O júri internacional da 61ª Exposição Internacional de Arte da Bienal de Veneza renunciou apenas uma semana antes do festival anunciar seus prêmios, em 9 de maio, anunciaram os organizadores na quinta-feira.
As demissões ocorreram poucos dias depois de um júri ter anunciado que os líderes não considerariam artistas de países indiciados no Tribunal Penal Internacional na atribuição dos prestigiados Leões de Ouro e de Prata. Esta é claramente uma referência à Rússia e a Israel.
O júri incluiu a presidente Solange Farkas, Zoe Butt, Elvira Diyangani Ose, Marta Kuzma e Giovanna Zappelli.
Após a súbita demissão do júri, o festival anunciou medidas de emergência, incluindo a criação de dois Leões de Visitantes, que serão atribuídos com base nos votos dos portadores de bilhetes elegíveis.

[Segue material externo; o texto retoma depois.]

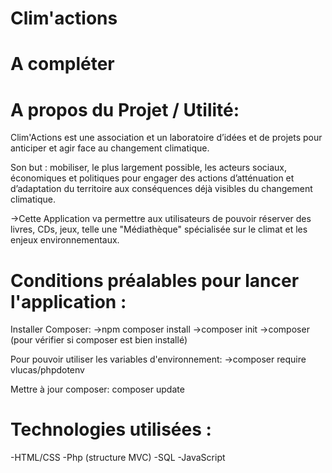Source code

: # Clim'actions

# A compléter

# A propos du Projet / Utilité:
Clim'Actions est une association et un laboratoire d’idées et de projets pour anticiper et agir face au changement climatique.

Son but : mobiliser, le plus largement possible, les acteurs sociaux, économiques et politiques  pour engager des actions  d’atténuation et d’adaptation du  territoire aux conséquences déjà visibles du changement climatique.

->Cette Application va permettre aux utilisateurs de pouvoir réserver des livres, CDs, jeux, telle une "Médiathèque" spécialisée sur le climat et les enjeux environnementaux.

# Conditions préalables pour lancer l'application :
Installer Composer:
->npm composer install
->composer init
->composer (pour vérifier si composer est bien installé)

Pour pouvoir utiliser les variables d'environnement:
->composer require vlucas/phpdotenv

Mettre à jour composer:
composer update


# Technologies utilisées :
-HTML/CSS
-Php (structure MVC)
-SQL
-JavaScript




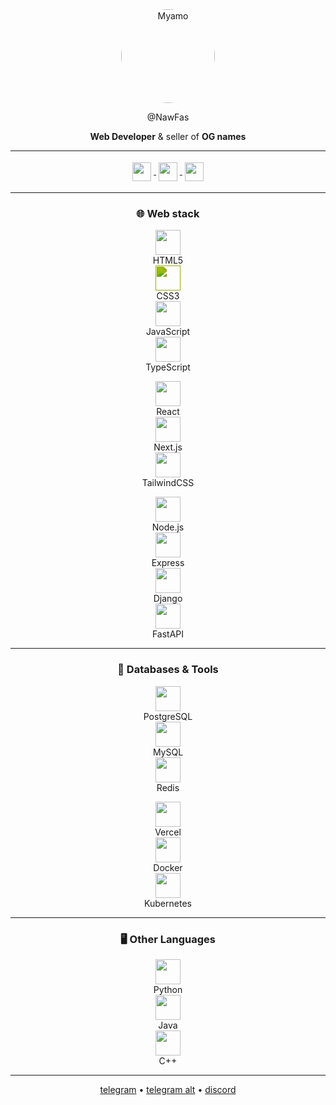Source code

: <div align="center">

<img src="https://i.imgur.com/sQyjsHK.jpeg" alt="Myamo" width="150" style="border-radius:50%;" />  

@NawFas  

**Web Developer** & seller of **OG names**  

---

<p>
  <a href="https://t.me/nawfas">
    <img src="https://cdn.simpleicons.org/telegram/7e5e0e" height="30" style="vertical-align:middle;margin:4px;" />
  </a>
  <a href="https://t.me/tyzance">
    <img src="https://cdn.simpleicons.org/telegram/7e5e0e" height="30" style="vertical-align:middle;margin:4px;" />
  </a>
  <a href="https://discord.com/users/@nawfas">
    <img src="https://cdn.simpleicons.org/discord/7e5e0e" height="30" style="vertical-align:middle;margin:4px;" />
  </a>
</p>

---

### 🌐 Web stack
<p>
  <div>
    <img src="https://cdn.simpleicons.org/html5/7e5e0e" height="40" /><br/>HTML5
  </div>
  <div>
    <img src="https://www.vectorlogo.zone/logos/w3_css/w3_css-icon.svg" height="40" style="filter: invert(26%) sepia(63%) saturate(741%) hue-rotate(25deg) brightness(90%) contrast(92%);" /><br/>CSS3
  </div>
  <div>
    <img src="https://cdn.simpleicons.org/javascript/7e5e0e" height="40" /><br/>JavaScript
  </div>
  <div>
    <img src="https://cdn.simpleicons.org/typescript/7e5e0e" height="40" /><br/>TypeScript
  </div>
</p>

<p>
  <div>
    <img src="https://cdn.simpleicons.org/react/7e5e0e" height="40" /><br/>React
  </div>
  <div>
    <img src="https://cdn.simpleicons.org/nextdotjs/7e5e0e" height="40" /><br/>Next.js
  </div>
  <div>
    <img src="https://cdn.simpleicons.org/tailwindcss/7e5e0e" height="40" /><br/>TailwindCSS
  </div>
</p>

<p>
  <div>
    <img src="https://cdn.simpleicons.org/nodedotjs/7e5e0e" height="40" /><br/>Node.js
  </div>
  <div>
    <img src="https://cdn.simpleicons.org/express/7e5e0e" height="40" /><br/>Express
  </div>
  <div>
    <img src="https://cdn.simpleicons.org/django/7e5e0e" height="40" /><br/>Django
  </div>
  <div>
    <img src="https://cdn.simpleicons.org/fastapi/7e5e0e" height="40" /><br/>FastAPI
  </div>
</p>

---

### 🔧 Databases & Tools
<p>
  <div>
    <img src="https://cdn.simpleicons.org/postgresql/7e5e0e" height="40" /><br/>PostgreSQL
  </div>
  <div>
    <img src="https://cdn.simpleicons.org/mysql/7e5e0e" height="40" /><br/>MySQL
  </div>
  <div>
    <img src="https://cdn.simpleicons.org/redis/7e5e0e" height="40" /><br/>Redis
  </div>
</p>

<p>
  <div>
    <img src="https://cdn.simpleicons.org/vercel/7e5e0e" height="40" /><br/>Vercel
  </div>
  <div>
    <img src="https://cdn.simpleicons.org/docker/7e5e0e" height="40" /><br/>Docker
  </div>
  <div>
    <img src="https://cdn.simpleicons.org/kubernetes/7e5e0e" height="40" /><br/>Kubernetes
  </div>
</p>

---

### 🖥️ Other Languages
<p>
  <div>
    <img src="https://cdn.simpleicons.org/python/7e5e0e" height="40" /><br/>Python
  </div>
  <div>
    <img src="https://cdn.simpleicons.org/openjdk/7e5e0e" height="40" /><br/>Java
  </div>
  <div>
    <img src="https://cdn.simpleicons.org/cplusplus/7e5e0e" height="40" /><br/>C++
  </div>
</p>

---

[telegram](https://t.me/nawfas) • [telegram alt](https://t.me/tyzance) • [discord](https://discord.com/users/@nawfas)  

</div>
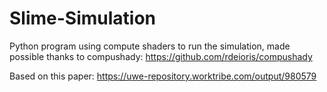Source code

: # Slime-Simulation

Python program using compute shaders to run the simulation, made possible thanks to compushady: https://github.com/rdeioris/compushady

Based on this paper: https://uwe-repository.worktribe.com/output/980579
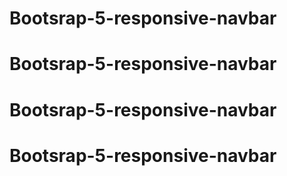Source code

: # Bootsrap-5-responsive-navbar
# Bootsrap-5-responsive-navbar
# Bootsrap-5-responsive-navbar
# Bootsrap-5-responsive-navbar
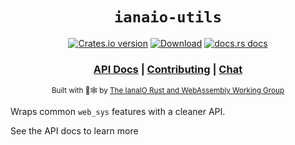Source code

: <div align="center">

  <h1><code>ianaio-utils</code></h1>

  <p>
    <a href="https://crates.io/crates/ianaio-utils"><img src="https://img.shields.io/crates/v/ianaio-utils.svg?style=flat-square" alt="Crates.io version" /></a>
    <a href="https://crates.io/crates/ianaio-utils"><img src="https://img.shields.io/crates/d/ianaio-utils.svg?style=flat-square" alt="Download" /></a>
    <a href="https://docs.rs/ianaio-utils"><img src="https://img.shields.io/badge/docs-latest-blue.svg?style=flat-square" alt="docs.rs docs" /></a>
  </p>

  <h3>
    <a href="https://docs.rs/ianaio-utils">API Docs</a>
    <span> | </span>
    <a href="https://github.com/ianaio/utils/blob/main/CONTRIBUTING.md">Contributing</a>
    <span> | </span>
    <a href="https://discord.com/channels/1247475712001314857/1247475712001314860">Chat</a>
  </h3>

  <sub>Built with 🦀🕸 by <a href="https://rustwasm.github.io/">The IanaIO Rust and WebAssembly Working Group</a></sub>
</div>

Wraps common `web_sys` features with a cleaner API.

See the API docs to learn more

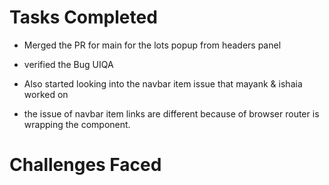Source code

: # Tasks Completed

- Merged the  PR for main for the lots popup from headers panel

- verified the Bug UIQA

- Also started looking into the navbar item issue that mayank & ishaia worked on

- the issue of navbar  item links are different because of browser router is wrapping the component.


# Challenges Faced

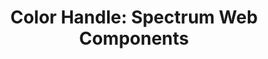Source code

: ---
layout: examples.njk
title: 'Color Handle: Spectrum Web Components'
displayName: Color Handle
componentName: color-handle
componentHeading: sp-color-handle
tags:
- component-examples
---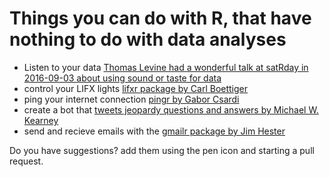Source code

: 
# Things you can do with R, that have nothing to do with data analyses


- Listen to your data  [Thomas Levine had a wonderful talk at satRday in 2016-09-03 about using sound or taste for data](https://thomaslevine.com/!/data-music/live-music-synthesis-in-r/)
- control your LIFX lights [lifxr package by Carl Boettiger](https://github.com/cboettig/lifxr)
- ping your internet connection [pingr by Gabor Csardi](https://github.com/gaborcsardi/pingr)
- create a bot that [tweets jeopardy questions and answers by Michael W. Kearney](https://github.com/mkearney/jeopboty)
- send and recieve emails with the [gmailr package by Jim Hester](https://github.com/jimhester/gmailr)


Do you have suggestions? add them using the pen icon and starting a pull request.
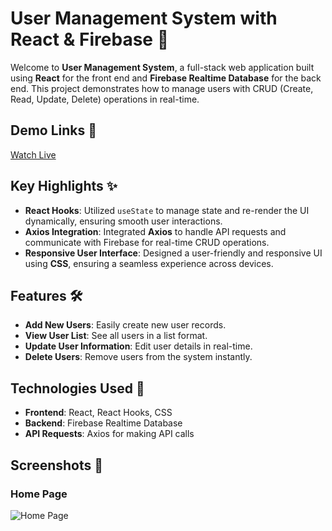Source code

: # User Management System with React & Firebase 🚀

Welcome to **User Management System**, a full-stack web application built using **React** for the front end and **Firebase Realtime Database** for the back end. This project demonstrates how to manage users with CRUD (Create, Read, Update, Delete) operations in real-time.

## Demo Links 🚀
<a href="https://glittering-dolphin-f20d0f.netlify.app/" target="_blank">Watch Live</a>


## Key Highlights ✨
- **React Hooks**: Utilized `useState` to manage state and re-render the UI dynamically, ensuring smooth user interactions.
- **Axios Integration**: Integrated **Axios** to handle API requests and communicate with Firebase for real-time CRUD operations.
- **Responsive User Interface**: Designed a user-friendly and responsive UI using **CSS**, ensuring a seamless experience across devices.

## Features 🛠️
- **Add New Users**: Easily create new user records.
- **View User List**: See all users in a list format.
- **Update User Information**: Edit user details in real-time.
- **Delete Users**: Remove users from the system instantly.

## Technologies Used 🔧
- **Frontend**: React, React Hooks, CSS
- **Backend**: Firebase Realtime Database
- **API Requests**: Axios for making API calls

## Screenshots 📸

### Home Page
![Home Page](https://github.com/user-attachments/assets/6ffc0c89-aa78-4d25-b556-e3a80e4facbd)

A premiação em si também foi adiada para 22 de novembro.
O comunicado de imprensa da Bienal diz: “De acordo com a lista oficial, todos os participantes nacionais incluídos na 61ª exposição serão elegíveis para o Prémio Leão do Visitante para Melhor Participante Nacional, de acordo com os princípios de inclusão e igualdade de tratamento entre todos os participantes”, sugerindo que artistas russos e israelitas estão mais uma vez na competição.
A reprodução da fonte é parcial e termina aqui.